Stored records:
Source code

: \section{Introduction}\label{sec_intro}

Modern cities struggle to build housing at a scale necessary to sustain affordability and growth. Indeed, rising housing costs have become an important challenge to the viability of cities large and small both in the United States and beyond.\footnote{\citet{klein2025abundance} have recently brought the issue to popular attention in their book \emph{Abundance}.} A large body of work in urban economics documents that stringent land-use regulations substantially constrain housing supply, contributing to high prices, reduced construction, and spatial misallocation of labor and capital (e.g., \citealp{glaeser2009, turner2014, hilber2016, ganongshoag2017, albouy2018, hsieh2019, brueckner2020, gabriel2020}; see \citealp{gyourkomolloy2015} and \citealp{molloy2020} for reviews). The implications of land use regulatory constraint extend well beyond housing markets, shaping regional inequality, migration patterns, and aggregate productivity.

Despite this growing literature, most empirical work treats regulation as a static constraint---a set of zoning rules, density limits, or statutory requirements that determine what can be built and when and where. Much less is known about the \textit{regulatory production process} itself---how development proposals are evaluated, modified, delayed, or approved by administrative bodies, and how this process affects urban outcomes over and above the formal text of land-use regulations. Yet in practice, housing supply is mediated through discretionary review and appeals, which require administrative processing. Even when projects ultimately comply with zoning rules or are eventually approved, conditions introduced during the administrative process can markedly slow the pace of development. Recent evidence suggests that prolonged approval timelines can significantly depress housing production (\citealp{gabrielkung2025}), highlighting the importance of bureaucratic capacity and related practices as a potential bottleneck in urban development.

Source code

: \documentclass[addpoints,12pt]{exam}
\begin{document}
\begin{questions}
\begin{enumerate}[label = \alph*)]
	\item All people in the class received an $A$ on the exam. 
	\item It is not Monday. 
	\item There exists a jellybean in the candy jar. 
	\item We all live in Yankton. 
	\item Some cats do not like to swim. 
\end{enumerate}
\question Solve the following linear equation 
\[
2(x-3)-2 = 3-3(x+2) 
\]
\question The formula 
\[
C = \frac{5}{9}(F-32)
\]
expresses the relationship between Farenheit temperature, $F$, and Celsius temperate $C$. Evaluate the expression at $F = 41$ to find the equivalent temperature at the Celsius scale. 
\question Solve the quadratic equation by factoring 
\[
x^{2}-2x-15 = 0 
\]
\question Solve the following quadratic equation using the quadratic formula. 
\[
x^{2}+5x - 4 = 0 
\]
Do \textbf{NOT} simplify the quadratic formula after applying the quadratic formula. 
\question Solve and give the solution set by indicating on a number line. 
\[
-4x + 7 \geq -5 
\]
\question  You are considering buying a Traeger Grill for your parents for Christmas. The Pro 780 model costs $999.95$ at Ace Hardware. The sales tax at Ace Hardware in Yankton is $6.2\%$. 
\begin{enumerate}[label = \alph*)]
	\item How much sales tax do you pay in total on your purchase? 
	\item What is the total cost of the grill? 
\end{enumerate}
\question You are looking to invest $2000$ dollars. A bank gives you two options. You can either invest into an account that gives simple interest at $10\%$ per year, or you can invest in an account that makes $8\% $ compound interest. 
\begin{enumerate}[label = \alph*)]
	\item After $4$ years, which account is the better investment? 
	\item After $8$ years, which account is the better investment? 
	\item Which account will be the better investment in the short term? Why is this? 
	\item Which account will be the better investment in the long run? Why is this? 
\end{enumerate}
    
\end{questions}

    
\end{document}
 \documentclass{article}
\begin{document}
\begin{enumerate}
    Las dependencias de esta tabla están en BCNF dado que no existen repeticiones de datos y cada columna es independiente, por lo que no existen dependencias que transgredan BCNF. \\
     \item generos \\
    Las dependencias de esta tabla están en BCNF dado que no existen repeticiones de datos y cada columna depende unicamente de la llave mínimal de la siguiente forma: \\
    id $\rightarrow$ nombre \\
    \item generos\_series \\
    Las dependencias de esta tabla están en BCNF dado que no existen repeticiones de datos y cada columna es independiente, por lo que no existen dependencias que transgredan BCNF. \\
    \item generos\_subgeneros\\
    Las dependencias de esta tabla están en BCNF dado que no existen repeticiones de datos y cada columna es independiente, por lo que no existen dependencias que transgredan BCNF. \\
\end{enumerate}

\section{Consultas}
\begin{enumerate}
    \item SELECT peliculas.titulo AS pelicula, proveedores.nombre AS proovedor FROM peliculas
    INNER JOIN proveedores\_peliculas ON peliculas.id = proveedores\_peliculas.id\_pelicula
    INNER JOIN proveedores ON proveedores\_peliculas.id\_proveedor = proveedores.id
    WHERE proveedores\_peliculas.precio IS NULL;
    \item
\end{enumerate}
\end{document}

_WHAT THIS TASK INVOLVES_.
All lines with the word "JOIN" are needed; pull them from the entries and copy each.

_EXERCISE RESPONSE_.
    INNER JOIN proveedores\_peliculas ON peliculas.id = proveedores\_peliculas.id\_pelicula
    INNER JOIN proveedores ON proveedores\_peliculas.id\_proveedor = proveedores.id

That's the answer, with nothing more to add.